● **WORK ORDER**: From the records below, please repeat exactly the line that has "can fix this", the line that has "<!-- lightgallery -->", and every line between them, and nothing else.

------

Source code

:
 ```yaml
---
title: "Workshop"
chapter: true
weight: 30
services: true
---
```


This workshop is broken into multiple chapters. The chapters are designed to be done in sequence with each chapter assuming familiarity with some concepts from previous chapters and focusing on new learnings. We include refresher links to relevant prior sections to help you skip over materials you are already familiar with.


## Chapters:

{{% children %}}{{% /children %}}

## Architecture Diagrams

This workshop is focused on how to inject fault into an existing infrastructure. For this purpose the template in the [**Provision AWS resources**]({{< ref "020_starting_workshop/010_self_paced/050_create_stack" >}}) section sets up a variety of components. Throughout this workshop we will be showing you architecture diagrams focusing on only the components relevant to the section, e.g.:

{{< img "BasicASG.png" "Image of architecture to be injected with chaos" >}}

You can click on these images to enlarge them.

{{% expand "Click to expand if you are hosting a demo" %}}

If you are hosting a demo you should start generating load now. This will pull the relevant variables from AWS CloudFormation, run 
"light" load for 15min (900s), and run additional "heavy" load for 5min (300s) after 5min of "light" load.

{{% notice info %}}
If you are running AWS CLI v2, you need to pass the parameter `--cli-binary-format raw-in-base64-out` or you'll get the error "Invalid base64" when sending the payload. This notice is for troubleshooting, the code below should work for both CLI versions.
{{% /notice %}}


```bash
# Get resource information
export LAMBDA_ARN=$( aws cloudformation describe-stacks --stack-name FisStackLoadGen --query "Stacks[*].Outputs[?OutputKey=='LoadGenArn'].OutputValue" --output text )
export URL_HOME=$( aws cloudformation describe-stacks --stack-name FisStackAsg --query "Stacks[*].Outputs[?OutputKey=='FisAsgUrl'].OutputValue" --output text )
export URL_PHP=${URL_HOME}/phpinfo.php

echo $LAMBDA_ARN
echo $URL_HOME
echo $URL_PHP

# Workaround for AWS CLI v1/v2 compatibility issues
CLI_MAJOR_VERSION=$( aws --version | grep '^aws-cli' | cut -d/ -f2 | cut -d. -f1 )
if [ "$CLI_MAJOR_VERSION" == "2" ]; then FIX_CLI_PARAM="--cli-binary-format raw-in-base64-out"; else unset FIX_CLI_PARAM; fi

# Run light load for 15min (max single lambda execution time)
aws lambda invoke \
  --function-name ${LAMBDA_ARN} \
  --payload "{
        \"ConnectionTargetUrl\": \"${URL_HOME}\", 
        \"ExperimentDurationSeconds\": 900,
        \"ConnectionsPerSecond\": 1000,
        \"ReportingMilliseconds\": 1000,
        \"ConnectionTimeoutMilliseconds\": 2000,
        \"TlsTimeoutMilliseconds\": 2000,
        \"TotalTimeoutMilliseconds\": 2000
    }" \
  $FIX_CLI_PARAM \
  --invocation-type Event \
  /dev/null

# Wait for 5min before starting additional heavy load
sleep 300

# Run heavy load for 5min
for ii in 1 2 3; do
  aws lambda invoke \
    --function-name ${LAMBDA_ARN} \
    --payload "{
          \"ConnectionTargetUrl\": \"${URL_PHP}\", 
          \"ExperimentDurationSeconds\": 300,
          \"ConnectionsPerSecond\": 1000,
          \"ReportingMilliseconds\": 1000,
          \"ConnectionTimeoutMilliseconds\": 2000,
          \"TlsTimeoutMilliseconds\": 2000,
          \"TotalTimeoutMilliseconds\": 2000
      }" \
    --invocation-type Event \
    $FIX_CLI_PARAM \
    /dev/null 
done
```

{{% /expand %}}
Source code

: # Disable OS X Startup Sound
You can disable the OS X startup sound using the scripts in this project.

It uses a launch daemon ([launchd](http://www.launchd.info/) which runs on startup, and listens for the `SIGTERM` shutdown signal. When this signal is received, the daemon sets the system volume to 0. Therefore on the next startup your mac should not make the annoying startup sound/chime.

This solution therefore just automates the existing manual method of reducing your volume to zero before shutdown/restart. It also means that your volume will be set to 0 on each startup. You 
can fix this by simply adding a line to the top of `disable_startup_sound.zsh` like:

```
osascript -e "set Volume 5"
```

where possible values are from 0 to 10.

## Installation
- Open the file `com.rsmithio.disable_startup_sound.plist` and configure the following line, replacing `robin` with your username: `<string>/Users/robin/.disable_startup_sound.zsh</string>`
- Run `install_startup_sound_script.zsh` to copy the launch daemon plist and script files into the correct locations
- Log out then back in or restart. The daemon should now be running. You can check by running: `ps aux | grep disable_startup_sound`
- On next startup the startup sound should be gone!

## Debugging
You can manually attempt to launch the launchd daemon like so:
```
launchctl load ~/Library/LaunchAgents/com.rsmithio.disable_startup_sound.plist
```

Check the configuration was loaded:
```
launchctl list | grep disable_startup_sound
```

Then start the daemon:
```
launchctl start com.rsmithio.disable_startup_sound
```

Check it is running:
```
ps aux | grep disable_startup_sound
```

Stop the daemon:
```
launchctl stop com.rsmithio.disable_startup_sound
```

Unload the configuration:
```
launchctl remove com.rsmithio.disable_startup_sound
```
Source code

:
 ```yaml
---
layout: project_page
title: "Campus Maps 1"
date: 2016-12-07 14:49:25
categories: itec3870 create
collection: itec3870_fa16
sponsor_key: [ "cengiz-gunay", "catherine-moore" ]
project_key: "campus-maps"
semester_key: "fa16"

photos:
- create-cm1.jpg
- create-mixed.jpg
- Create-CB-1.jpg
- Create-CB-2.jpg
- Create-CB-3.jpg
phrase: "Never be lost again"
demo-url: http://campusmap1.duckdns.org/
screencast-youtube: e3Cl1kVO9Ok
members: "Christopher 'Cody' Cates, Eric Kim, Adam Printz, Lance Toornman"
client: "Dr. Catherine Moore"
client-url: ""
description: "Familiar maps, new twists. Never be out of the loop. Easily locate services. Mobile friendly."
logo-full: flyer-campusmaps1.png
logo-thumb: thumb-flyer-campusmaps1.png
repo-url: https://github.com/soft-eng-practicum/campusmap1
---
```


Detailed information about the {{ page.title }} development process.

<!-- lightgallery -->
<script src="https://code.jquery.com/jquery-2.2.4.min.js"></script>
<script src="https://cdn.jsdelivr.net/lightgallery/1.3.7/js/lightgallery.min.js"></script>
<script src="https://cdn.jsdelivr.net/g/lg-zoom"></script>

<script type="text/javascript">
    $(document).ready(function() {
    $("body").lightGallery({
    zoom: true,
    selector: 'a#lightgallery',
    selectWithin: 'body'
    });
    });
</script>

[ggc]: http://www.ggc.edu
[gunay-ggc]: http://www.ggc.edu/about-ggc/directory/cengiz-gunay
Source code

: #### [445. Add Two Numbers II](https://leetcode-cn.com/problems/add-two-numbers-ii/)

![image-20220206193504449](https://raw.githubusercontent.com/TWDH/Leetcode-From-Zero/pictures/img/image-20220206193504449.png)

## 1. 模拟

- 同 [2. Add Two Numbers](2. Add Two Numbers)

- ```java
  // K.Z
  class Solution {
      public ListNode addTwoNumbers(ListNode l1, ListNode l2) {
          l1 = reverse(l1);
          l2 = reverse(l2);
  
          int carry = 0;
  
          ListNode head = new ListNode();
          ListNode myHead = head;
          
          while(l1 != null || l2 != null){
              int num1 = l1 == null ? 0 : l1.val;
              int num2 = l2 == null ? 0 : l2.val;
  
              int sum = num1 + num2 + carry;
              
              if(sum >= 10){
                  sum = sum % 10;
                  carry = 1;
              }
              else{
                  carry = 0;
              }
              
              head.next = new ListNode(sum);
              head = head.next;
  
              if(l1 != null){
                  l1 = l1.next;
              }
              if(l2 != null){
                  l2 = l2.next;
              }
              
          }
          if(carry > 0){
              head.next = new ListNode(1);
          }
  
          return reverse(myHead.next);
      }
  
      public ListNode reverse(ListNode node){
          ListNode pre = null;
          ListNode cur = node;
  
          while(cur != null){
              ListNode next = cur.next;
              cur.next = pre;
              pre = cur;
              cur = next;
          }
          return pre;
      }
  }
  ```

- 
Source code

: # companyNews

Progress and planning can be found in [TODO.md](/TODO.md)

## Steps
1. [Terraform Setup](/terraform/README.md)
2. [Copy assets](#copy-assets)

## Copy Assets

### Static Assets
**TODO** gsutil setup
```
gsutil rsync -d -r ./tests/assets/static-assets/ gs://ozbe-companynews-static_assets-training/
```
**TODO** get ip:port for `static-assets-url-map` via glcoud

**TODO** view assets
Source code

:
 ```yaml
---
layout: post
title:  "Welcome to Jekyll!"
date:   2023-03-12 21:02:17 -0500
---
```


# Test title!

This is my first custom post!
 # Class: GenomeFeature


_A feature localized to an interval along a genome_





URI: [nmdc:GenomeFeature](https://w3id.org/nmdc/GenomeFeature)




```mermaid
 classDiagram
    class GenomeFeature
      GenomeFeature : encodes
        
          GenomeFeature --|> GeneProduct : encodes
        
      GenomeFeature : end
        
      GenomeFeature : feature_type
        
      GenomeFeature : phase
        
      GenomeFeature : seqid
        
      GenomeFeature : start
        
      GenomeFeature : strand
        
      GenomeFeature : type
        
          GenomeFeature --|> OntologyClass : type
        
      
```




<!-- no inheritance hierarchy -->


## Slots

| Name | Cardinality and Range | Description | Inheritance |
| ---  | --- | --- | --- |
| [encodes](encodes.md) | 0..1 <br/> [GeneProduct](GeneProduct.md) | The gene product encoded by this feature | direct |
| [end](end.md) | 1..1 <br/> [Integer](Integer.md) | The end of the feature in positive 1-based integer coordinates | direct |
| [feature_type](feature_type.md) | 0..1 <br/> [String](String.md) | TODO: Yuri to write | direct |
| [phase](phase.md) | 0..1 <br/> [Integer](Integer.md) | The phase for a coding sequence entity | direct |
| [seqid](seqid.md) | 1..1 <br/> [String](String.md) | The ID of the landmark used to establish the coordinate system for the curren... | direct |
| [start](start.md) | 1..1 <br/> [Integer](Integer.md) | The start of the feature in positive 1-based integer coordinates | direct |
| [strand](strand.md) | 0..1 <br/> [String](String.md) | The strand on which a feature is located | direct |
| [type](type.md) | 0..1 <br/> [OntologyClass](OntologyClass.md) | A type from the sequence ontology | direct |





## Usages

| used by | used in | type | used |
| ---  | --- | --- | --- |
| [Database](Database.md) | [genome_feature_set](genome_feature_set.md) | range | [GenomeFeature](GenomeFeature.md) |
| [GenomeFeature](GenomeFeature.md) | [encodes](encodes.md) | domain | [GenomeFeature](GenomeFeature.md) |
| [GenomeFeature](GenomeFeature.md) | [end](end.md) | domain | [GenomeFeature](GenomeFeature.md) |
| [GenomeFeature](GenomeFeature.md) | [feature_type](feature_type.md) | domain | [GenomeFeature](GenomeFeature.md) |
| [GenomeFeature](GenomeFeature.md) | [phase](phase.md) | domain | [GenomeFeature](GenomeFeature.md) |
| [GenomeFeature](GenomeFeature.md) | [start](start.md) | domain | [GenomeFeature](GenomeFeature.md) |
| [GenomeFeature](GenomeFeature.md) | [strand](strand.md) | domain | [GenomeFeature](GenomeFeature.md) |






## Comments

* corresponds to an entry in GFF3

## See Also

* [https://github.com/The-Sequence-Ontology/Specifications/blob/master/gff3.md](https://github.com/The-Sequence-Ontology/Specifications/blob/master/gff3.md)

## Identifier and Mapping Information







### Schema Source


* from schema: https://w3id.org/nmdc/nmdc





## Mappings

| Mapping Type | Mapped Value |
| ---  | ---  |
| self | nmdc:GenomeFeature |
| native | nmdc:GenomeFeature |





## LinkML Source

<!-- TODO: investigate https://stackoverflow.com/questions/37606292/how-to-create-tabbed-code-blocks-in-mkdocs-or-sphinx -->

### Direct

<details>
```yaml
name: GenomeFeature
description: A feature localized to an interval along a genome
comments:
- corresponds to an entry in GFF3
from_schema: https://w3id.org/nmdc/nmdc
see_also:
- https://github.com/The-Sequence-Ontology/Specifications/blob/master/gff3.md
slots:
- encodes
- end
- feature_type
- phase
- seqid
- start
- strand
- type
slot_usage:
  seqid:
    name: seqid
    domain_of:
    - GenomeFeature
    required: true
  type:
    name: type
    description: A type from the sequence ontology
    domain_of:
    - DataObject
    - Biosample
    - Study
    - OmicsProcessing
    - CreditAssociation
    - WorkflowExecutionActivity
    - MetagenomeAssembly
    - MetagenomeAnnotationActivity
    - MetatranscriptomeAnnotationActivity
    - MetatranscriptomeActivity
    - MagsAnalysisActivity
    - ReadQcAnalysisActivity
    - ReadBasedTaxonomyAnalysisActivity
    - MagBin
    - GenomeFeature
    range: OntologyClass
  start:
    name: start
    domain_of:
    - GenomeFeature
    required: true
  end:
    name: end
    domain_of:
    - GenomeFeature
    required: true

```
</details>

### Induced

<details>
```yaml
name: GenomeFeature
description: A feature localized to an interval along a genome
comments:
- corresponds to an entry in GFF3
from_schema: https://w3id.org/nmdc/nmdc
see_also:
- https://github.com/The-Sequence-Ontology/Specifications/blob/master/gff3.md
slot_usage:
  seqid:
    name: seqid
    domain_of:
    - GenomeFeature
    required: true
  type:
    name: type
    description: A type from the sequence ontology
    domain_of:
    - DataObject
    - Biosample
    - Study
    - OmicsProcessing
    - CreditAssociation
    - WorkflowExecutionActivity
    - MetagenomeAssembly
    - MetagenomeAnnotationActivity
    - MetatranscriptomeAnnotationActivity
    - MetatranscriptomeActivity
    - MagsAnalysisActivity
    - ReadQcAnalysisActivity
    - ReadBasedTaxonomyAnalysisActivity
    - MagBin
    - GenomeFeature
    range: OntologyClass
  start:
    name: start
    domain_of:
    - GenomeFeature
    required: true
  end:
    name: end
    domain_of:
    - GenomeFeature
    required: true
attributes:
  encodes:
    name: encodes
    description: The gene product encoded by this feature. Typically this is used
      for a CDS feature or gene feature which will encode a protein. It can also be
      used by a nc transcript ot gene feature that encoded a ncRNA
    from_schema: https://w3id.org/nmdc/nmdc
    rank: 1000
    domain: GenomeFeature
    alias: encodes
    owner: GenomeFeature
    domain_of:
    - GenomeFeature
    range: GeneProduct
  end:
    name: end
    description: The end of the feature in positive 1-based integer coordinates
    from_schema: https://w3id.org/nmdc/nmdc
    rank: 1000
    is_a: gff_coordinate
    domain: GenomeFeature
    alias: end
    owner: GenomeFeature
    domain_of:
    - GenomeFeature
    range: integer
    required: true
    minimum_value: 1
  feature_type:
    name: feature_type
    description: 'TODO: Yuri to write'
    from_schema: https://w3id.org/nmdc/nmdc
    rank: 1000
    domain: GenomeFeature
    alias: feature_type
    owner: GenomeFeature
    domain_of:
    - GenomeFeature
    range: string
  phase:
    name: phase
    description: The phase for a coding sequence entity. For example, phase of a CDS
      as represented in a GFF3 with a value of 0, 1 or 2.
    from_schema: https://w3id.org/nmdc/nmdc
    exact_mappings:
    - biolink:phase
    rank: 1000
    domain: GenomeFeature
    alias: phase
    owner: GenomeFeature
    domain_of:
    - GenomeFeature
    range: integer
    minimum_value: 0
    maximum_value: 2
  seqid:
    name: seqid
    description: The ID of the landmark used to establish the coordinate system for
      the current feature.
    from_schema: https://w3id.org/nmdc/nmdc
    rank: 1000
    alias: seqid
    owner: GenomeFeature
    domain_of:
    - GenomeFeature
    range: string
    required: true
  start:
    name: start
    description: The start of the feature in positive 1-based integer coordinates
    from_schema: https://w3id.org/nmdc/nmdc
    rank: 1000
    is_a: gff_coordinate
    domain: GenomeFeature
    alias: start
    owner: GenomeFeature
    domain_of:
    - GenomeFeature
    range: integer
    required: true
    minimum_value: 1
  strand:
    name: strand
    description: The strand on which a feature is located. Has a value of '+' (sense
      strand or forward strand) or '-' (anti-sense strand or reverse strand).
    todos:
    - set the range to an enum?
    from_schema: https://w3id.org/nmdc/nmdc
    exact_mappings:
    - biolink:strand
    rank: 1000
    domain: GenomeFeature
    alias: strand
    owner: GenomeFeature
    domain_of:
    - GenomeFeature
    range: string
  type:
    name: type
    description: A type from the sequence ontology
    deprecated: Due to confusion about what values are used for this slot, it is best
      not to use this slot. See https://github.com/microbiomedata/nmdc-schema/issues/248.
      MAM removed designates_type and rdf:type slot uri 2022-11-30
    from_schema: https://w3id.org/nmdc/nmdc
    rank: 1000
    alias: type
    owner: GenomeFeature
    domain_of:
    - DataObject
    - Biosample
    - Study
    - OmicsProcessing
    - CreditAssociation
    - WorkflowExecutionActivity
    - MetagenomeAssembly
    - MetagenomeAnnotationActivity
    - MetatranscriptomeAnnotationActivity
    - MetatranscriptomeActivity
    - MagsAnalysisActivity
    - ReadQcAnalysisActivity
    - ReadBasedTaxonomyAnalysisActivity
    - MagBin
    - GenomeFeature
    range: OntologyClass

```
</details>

------

● **SOLUTION FOR THIS PROBLEM**:
can fix this by simply adding a line to the top of `disable_startup_sound.zsh` like:

```
osascript -e "set Volume 5"
```

where possible values are from 0 to 10.

## Installation
- Open the file `com.rsmithio.disable_startup_sound.plist` and configure the following line, replacing `robin` with your username: `<string>/Users/robin/.disable_startup_sound.zsh</string>`
- Run `install_startup_sound_script.zsh` to copy the launch daemon plist and script files into the correct locations
- Log out then back in or restart. The daemon should now be running. You can check by running: `ps aux | grep disable_startup_sound`
- On next startup the startup sound should be gone!

## Debugging
You can manually attempt to launch the launchd daemon like so:
```
launchctl load ~/Library/LaunchAgents/com.rsmithio.disable_startup_sound.plist
```

Check the configuration was loaded:
```
launchctl list | grep disable_startup_sound
```

Then start the daemon:
```
launchctl start com.rsmithio.disable_startup_sound
```

Check it is running:
```
ps aux | grep disable_startup_sound
```

Stop the daemon:
```
launchctl stop com.rsmithio.disable_startup_sound
```

Unload the configuration:
```
launchctl remove com.rsmithio.disable_startup_sound
```
Source code

:
 ```yaml
---
layout: project_page
title: "Campus Maps 1"
date: 2016-12-07 14:49:25
categories: itec3870 create
collection: itec3870_fa16
sponsor_key: [ "cengiz-gunay", "catherine-moore" ]
project_key: "campus-maps"
semester_key: "fa16"

photos:
- create-cm1.jpg
- create-mixed.jpg
- Create-CB-1.jpg
- Create-CB-2.jpg
- Create-CB-3.jpg
phrase: "Never be lost again"
demo-url: http://campusmap1.duckdns.org/
screencast-youtube: e3Cl1kVO9Ok
members: "Christopher 'Cody' Cates, Eric Kim, Adam Printz, Lance Toornman"
client: "Dr. Catherine Moore"
client-url: ""
description: "Familiar maps, new twists. Never be out of the loop. Easily locate services. Mobile friendly."
logo-full: flyer-campusmaps1.png
logo-thumb: thumb-flyer-campusmaps1.png
repo-url: https://github.com/soft-eng-practicum/campusmap1
---
```


Detailed information about the {{ page.title }} development process.

<!-- lightgallery -->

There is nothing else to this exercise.